Typically we think of leaders as people whose abilities for genuine empathy have been constrained and shrunken. After all, we ask leaders to make hard decisions, and the psychological torment caused by empathizing deeply with the thousands of workers you have just laid off, or the thousands of soldiers you have just sent in to dangerous battle, would detract from focus and sap the leader’s energy.
We really don’t want leaders to empathize too much, although they certainly have to pretend to empathize. Hence, the ubiquity of phony leaders.
But Francis has an answer for this. He notes that he became a leader too young—at age 36—and that he made his decisions in an autocratic, insensitive way. He was young enough to learn from that experience that consultation and emotional openness was a better approach, which he intends to maintain.
Francis is clearly a socio-economist:
God attracts us looking at the complex web of relationships that take placein the human community. God enters into this dynamic, this participation in the web of human relationships.
This church with which we should be thinking is the home of all, not a small chapel that can hold only a small group of selected people. We must not reduce the bosom of the universal church to a nest protecting our mediocrity.

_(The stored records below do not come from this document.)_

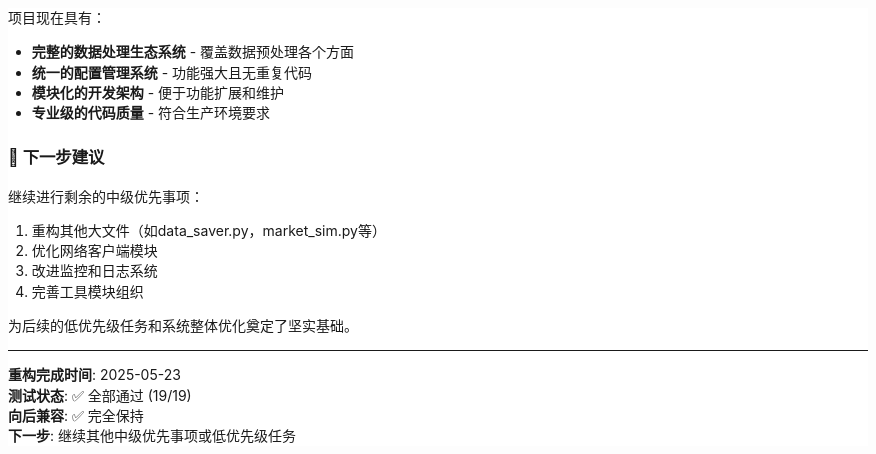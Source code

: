 项目现在具有：
- **完整的数据处理生态系统** - 覆盖数据预处理各个方面
- **统一的配置管理系统** - 功能强大且无重复代码
- **模块化的开发架构** - 便于功能扩展和维护
- **专业级的代码质量** - 符合生产环境要求

### 🚀 **下一步建议**

继续进行剩余的中级优先事项：
1. 重构其他大文件（如data_saver.py，market_sim.py等）
2. 优化网络客户端模块
3. 改进监控和日志系统
4. 完善工具模块组织

为后续的低优先级任务和系统整体优化奠定了坚实基础。

---

**重构完成时间**: 2025-05-23  
**测试状态**: ✅ 全部通过 (19/19)  
**向后兼容**: ✅ 完全保持  
**下一步**: 继续其他中级优先事项或低优先级任务 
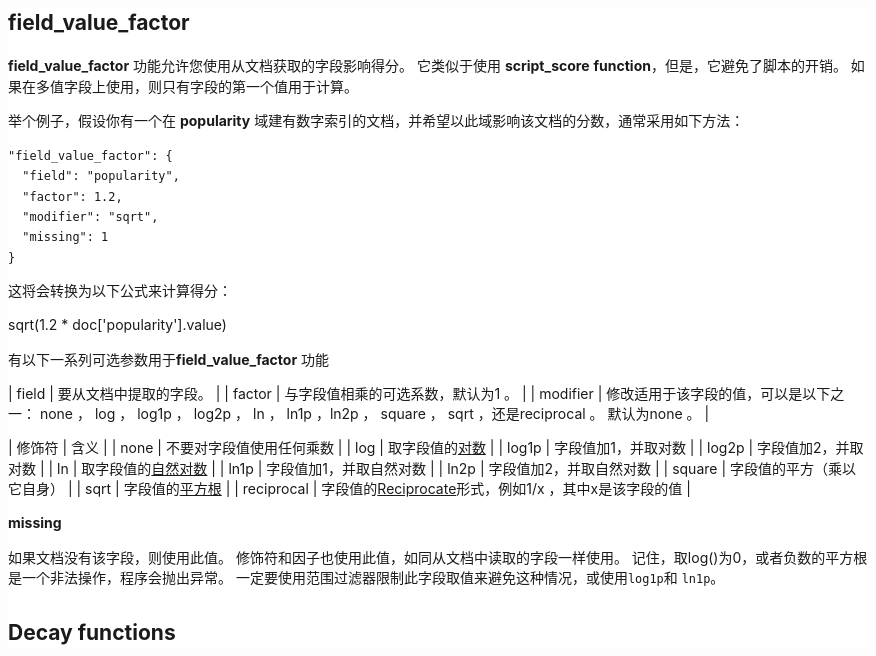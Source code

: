 ## field_value_factor

**field_value_factor** 功能允许您使用从文档获取的字段影响得分。 它类似于使用 **script_score** **function**，但是，它避免了脚本的开销。 如果在多值字段上使用，则只有字段的第一个值用于计算。

举个例子，假设你有一个在 **popularity** 域建有数字索引的文档，并希望以此域影响该文档的分数，通常采用如下方法：

```
"field_value_factor": {
  "field": "popularity",
  "factor": 1.2,
  "modifier": "sqrt",
  "missing": 1
}
```

这将会转换为以下公式来计算得分：

sqrt(1.2 * doc['popularity'].value)

有以下一系列可选参数用于**field_value_factor** 功能

| field | 要从文档中提取的字段。 |
| factor | 与字段值相乘的可选系数，默认为1 。 |
| modifier | 修改适用于该字段的值，可以是以下之一： none ， log ， log1p ， log2p ， ln ， ln1p ，ln2p ， square ， sqrt ，还是reciprocal 。 默认为none 。 |

| 修饰符 | 含义 |
| none | 不要对字段值使用任何乘数 |
| log | 取字段值的[对数](https://en.wikipedia.org/wiki/Logarithm)[](https://translate.googleusercontent.com/translate_c?depth=1&hl=zh-CN&rurl=translate.google.com.hk&sl=en&tl=zh-CN&u=https://en.wikipedia.org/wiki/Logarithm&usg=ALkJrhh3MUvWC89n1nR7Lo0hKyZsLxwcHw) |
| log1p | 字段值加1，并取对数 |
| log2p | 字段值加2，并取对数 |
| ln | 取字段值的[自然对数](https://en.wikipedia.org/wiki/Natural_logarithm) |
| ln1p | 字段值加1，并取自然对数 |
| ln2p | 字段值加2，并取自然对数 |
| square | 字段值的平方（乘以它自身） |
| sqrt | 字段值的[平方根](https://en.wikipedia.org/wiki/Square_root) |
| reciprocal | 字段值的[Reciprocate](https://en.wikipedia.org/wiki/Multiplicative_inverse)形式，例如1/x ，其中x是该字段的值 |

**missing**

如果文档没有该字段，则使用此值。 修饰符和因子也使用此值，如同从文档中读取的字段一样使用。
记住，取log()为0，或者负数的平方根 是一个非法操作，程序会抛出异常。 一定要使用范围过滤器限制此字段取值来避免这种情况，或使用`log1p`和 `ln1p`。

## Decay functions
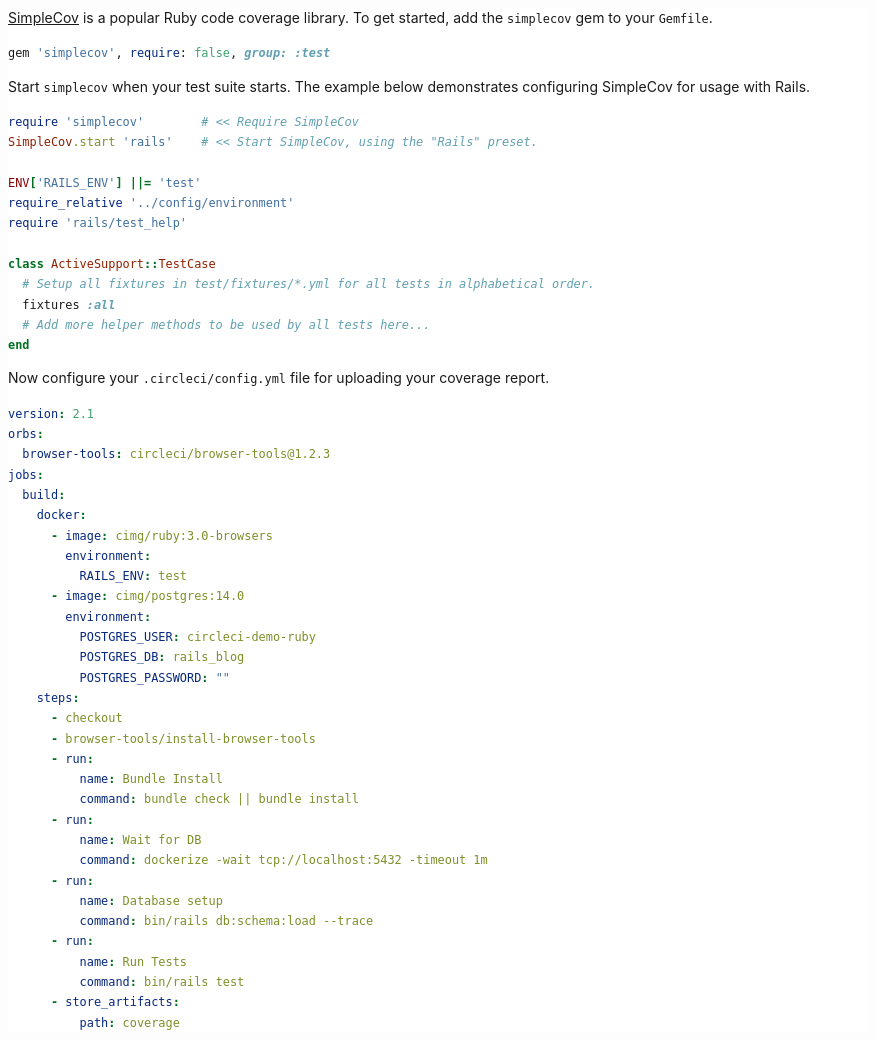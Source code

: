 [SimpleCov](https://github.com/colszowka/simplecov) is a popular Ruby code coverage library. To get started, add the `simplecov` gem to your `Gemfile`.

```ruby
gem 'simplecov', require: false, group: :test
```

Start `simplecov` when your test suite starts. The example below demonstrates configuring SimpleCov for usage with Rails.

```ruby
require 'simplecov'        # << Require SimpleCov
SimpleCov.start 'rails'    # << Start SimpleCov, using the "Rails" preset.

ENV['RAILS_ENV'] ||= 'test'
require_relative '../config/environment'
require 'rails/test_help'

class ActiveSupport::TestCase
  # Setup all fixtures in test/fixtures/*.yml for all tests in alphabetical order.
  fixtures :all
  # Add more helper methods to be used by all tests here...
end
```

Now configure your `.circleci/config.yml` file for uploading your coverage report.

```yaml
version: 2.1
orbs:
  browser-tools: circleci/browser-tools@1.2.3
jobs:
  build:
    docker:
      - image: cimg/ruby:3.0-browsers
        environment:
          RAILS_ENV: test
      - image: cimg/postgres:14.0
        environment:
          POSTGRES_USER: circleci-demo-ruby
          POSTGRES_DB: rails_blog
          POSTGRES_PASSWORD: ""
    steps:
      - checkout
      - browser-tools/install-browser-tools
      - run:
          name: Bundle Install
          command: bundle check || bundle install
      - run:
          name: Wait for DB
          command: dockerize -wait tcp://localhost:5432 -timeout 1m
      - run:
          name: Database setup
          command: bin/rails db:schema:load --trace
      - run:
          name: Run Tests
          command: bin/rails test
      - store_artifacts:
          path: coverage
```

I see the church as a field hospital after battle. It is useless to ask a seriously injured person if he has high cholesterol and about the level of his blood sugars! You have to heal his wounds. Then we can talk about everything else. Heal the wounds, heal the wounds.... And you have to start from the ground up. The church sometimes has locked itself up in small things, in small-minded rules….
Tell me: when God looks at a gay person, does he endorse the existence of this person with love, or reject and condemn this person? We must always consider the person. Here we enter into the mystery of the human being. In life, God accompanies persons, and we must accompany them, starting from their situation. It is necessary to accompany them with mercy…. The confessional is not a torture chamber.
In one of the most important discussions, Francis shows a remarkable faith by being willing to trust the flock. He gives up the notion that a Pope, in descending in a direct line from Jesus, is infallible:
[In] this quest to seek and find God in all things there is still an area of uncertainty. There must be. If a person says that he met God with total certainty and is not touched by a margin of uncertainty, then this is not good. For me, this is an important key. If one has the answers to all the questions—that is the proof that God is not with him. It means that he is a false prophet using religion for himself. The great leaders of the people of God, like Moses, have always left room for doubt. You must leave room for the Lord, not for our certainties; we must be humble.
There’s much more, of interest to non-Catholics as well as Catholics. American Catholic bishops, who have been pushing the culture wars against gays and women, may not be too pleased by the Pope’s interview, which asks them to reign in their venom and develop love, compassion, and an attitude of inclusivity.